Several of the bill's provisions mirror concerns that have recently been raised before the North Pacific Fishery Management Council over pelagic trawl gear and its interaction with the seafloor.

In comments submitted following the council's June meeting, veteran Bering Sea and Gulf of Alaska crab fisherman Jeff Steele urged the council to adopt measurable performance standards that would verify pelagic trawl gear is operating off the bottom before allowing it to fish in areas closed to bottom trawling. Steele, a second-generation fisherman with 50 years in Alaska's crab fisheries, said the issue centers on ensuring that gear classified as pelagic truly operates in the water column rather than making contact with the seabed.
Steele argued that observer data show pollock vessels can make contact with the seafloor while fishing, despite being classified as pelagic trawlers. He also noted that Alaska, the Northeast Atlantic Fisheries Commission and the United Nations Food and Agriculture Organization all define pelagic trawl gear as operating in midwater without touching the seabed.

His comments focused heavily on habitat areas that have long been closed to bottom trawling to protect crab habitat, cold-water corals, sponges and other essential fish habitat. Steele argued those protections should also apply to pelagic trawl gear until it can be demonstrated that the gear consistently remains off the bottom.

Steele also pointed to the Bristol Bay Red King Crab Savings Area, describing it as one of Alaska's most productive crab habitats. He noted the area has received special protections dating back to the 1960s, when Congress and international agreements prohibited foreign trawling there to protect king crab, halibut and salmon. While portions of those protections were later reduced, Steele argued the remaining habitat continues to play an important role in sustaining Bristol Bay king crab stocks.

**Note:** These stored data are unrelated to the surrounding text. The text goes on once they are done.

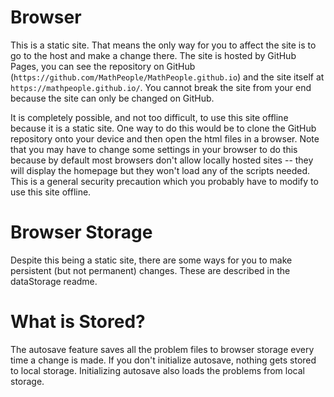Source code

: # Browser

This is a static site. That means the only way for you to affect the site is to go to the host and make a change there. The site is hosted by GitHub Pages, you can see the repository on GitHub (`https://github.com/MathPeople/MathPeople.github.io`) and the site itself at `https://mathpeople.github.io/`. You cannot break the site from your end because the site can only be changed on GitHub.

It is completely possible, and not too difficult, to use this site offline because it is a static site. One way to do this would be to clone the GitHub repository onto your device and then open the html files in a browser. Note that you may have to change some settings in your browser to do this because by default most browsers don't allow locally hosted sites -- they will display the homepage but they won't load any of the scripts needed. This is a general security precaution which you probably have to modify to use this site offline.

# Browser Storage

Despite this being a static site, there are some ways for you to make persistent (but not permanent) changes. These are described in the dataStorage readme.

# What is Stored?

The autosave feature saves all the problem files to browser storage every time a change is made. If you don't initialize autosave, nothing gets stored to local storage. Initializing autosave also loads the problems from local storage.
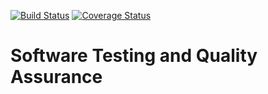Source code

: [![Build Status](https://travis-ci.org/JacobAMason/Software-Testing-and-QA.svg?branch=master)](https://travis-ci.org/JacobAMason/Software-Testing-and-QA) [![Coverage Status](https://coveralls.io/repos/github/JacobAMason/Software-Testing-and-QA/badge.svg?branch=master)](https://coveralls.io/github/JacobAMason/Software-Testing-and-QA?branch=master)
# Software Testing and Quality Assurance
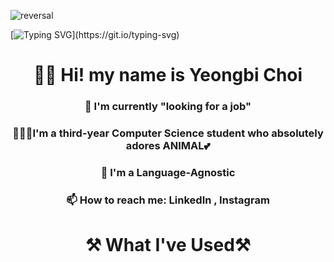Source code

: ![reversal](https://capsule-render.vercel.app/api?type=venom&text=YeongBi&fontAlign=30&fontSize=30&desc=It's%YB&descAlign=60&descAlignY=50&theme=radical)

[![Typing SVG](https://readme-typing-svg.demolab.com?font=Roboto&weight=800&size=36&duration=3000&pause=1001&color=9346F7&width=435&lines=YB+%2C+I'm+Full+-+Stack+Dev.)](https://git.io/typing-svg)


<div align="center">
  <h1>🤚🏻 Hi! my name is Yeongbi Choi</h1>
</div> 

<div align="center">
  <h3>🔭 I'm currently "looking for a job"</h3>
</div> 

<div align="center">
  <h3>👩🏻‍💻I'm a third-year Computer Science student who absolutely adores ANIMAL💕</h3>
</div> 


<div align="center">
  <h3>🎨 I'm a Language-Agnostic</h3>
</div> 

<div align="center">
  <h3>📫 How to reach me: LinkedIn , Instagram</h3>
</div> 

<div align="center">
  <h1>⚒️ What I've Used⚒️</h1>
</div> 

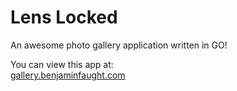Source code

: # Lens Locked

An awesome photo gallery application written in GO!

You can view this app at:  
<a href="https://gallery.benjaminfaught.com" target="_blank">gallery.benjaminfaught.com</a>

In announcing the legislation, Sullivan said the bill was developed after hearing concerns from commercial fishermen, subsistence users, sport fishermen and coastal communities across Alaska.

"I've heard from countless Alaskans—from subsistence harvesters to commercial and recreational fishermen, and from residents of coastal communities to upriver villages—who are rightfully demanding direct action to reduce bycatch and gear contact with the seafloor to better protect our fisheries," Sullivan said.

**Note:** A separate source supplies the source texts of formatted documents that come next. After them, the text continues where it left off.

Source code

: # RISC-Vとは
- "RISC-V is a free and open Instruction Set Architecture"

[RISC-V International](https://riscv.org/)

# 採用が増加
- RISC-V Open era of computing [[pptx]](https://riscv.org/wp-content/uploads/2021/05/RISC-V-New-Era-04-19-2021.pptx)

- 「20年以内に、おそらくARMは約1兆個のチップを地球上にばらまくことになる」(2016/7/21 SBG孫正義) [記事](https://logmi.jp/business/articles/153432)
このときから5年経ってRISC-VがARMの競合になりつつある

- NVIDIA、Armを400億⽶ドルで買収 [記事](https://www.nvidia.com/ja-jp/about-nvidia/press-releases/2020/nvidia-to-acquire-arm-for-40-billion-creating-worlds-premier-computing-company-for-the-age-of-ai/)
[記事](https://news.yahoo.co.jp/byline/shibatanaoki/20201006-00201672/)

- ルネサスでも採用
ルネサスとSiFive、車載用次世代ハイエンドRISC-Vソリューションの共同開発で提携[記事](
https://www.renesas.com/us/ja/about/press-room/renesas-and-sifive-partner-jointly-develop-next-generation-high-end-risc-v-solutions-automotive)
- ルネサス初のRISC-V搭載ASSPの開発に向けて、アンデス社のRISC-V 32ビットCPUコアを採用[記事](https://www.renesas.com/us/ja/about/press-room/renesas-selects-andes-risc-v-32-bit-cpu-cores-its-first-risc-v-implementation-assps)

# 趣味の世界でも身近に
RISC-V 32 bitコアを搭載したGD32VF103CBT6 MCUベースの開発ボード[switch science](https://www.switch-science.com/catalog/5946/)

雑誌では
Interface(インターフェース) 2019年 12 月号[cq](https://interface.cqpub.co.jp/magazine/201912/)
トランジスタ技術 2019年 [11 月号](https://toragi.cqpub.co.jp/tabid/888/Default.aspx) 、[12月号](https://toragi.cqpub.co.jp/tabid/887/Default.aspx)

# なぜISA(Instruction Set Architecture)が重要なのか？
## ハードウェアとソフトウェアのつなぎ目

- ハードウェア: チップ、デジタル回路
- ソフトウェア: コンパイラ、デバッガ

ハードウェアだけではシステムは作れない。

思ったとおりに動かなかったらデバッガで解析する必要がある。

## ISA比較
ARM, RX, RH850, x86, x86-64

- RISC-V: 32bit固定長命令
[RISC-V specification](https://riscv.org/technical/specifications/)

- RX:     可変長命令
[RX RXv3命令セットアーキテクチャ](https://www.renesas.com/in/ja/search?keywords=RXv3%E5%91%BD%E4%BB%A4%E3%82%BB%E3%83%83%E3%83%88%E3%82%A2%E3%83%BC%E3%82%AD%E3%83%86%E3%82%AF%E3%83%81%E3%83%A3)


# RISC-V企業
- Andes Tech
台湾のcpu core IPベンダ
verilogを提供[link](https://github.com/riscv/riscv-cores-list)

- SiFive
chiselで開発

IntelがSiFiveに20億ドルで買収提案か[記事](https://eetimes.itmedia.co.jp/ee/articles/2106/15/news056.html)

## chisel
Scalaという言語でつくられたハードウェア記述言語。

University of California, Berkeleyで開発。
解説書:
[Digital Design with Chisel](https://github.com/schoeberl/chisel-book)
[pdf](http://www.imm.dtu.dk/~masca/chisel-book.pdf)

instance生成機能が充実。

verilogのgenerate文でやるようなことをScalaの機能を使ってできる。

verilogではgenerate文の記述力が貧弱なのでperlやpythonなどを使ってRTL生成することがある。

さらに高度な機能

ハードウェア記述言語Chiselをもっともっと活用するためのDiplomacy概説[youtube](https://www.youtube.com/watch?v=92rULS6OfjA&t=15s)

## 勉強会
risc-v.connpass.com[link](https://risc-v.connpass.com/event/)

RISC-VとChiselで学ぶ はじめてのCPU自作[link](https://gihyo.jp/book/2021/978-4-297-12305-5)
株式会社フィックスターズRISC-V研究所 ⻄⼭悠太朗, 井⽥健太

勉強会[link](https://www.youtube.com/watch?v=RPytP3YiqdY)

He described the proposal as "the most comprehensive bycatch legislation ever introduced in the Congress," adding that it is intended to strengthen enforcement of trawl standards, improve monitoring and reporting transparency, and support the development of new technologies to reduce bycatch and habitat disturbance.

Beyond gear requirements, the legislation would require NOAA to publish observer coverage requirements and bycatch information in plain language, expand public participation opportunities in the North Pacific Fishery Management Council process, and reconstitute the Alaska Salmon Task Force to help oversee NOAA's research priorities related to trawl gear impacts.

Steele echoed many of those themes in his comments, urging the council to close what he described as a management loophole by keeping pelagic trawl gear out of bottom-trawl closure areas until fishermen can demonstrate the gear operates entirely off the seafloor. He argued that doing so would better align management with the original purpose of those protected habitat areas and help the council meet its essential fish habitat conservation objectives.

The bill also includes provisions aimed at foreign seafood competition by prohibiting imports from countries that do not meet conservation and bycatch standards comparable to those required of U.S. fishermen.

Several Alaska fishing organizations voiced support for the legislation.

Gabriel Prout, president of the Alaska Bering Sea Crabbers, said the measure addresses "critical data gaps in Alaskan fisheries" while promoting collaboration and new technologies to better understand fishing gear impacts on the seafloor and reduce unobserved mortality of benthic species.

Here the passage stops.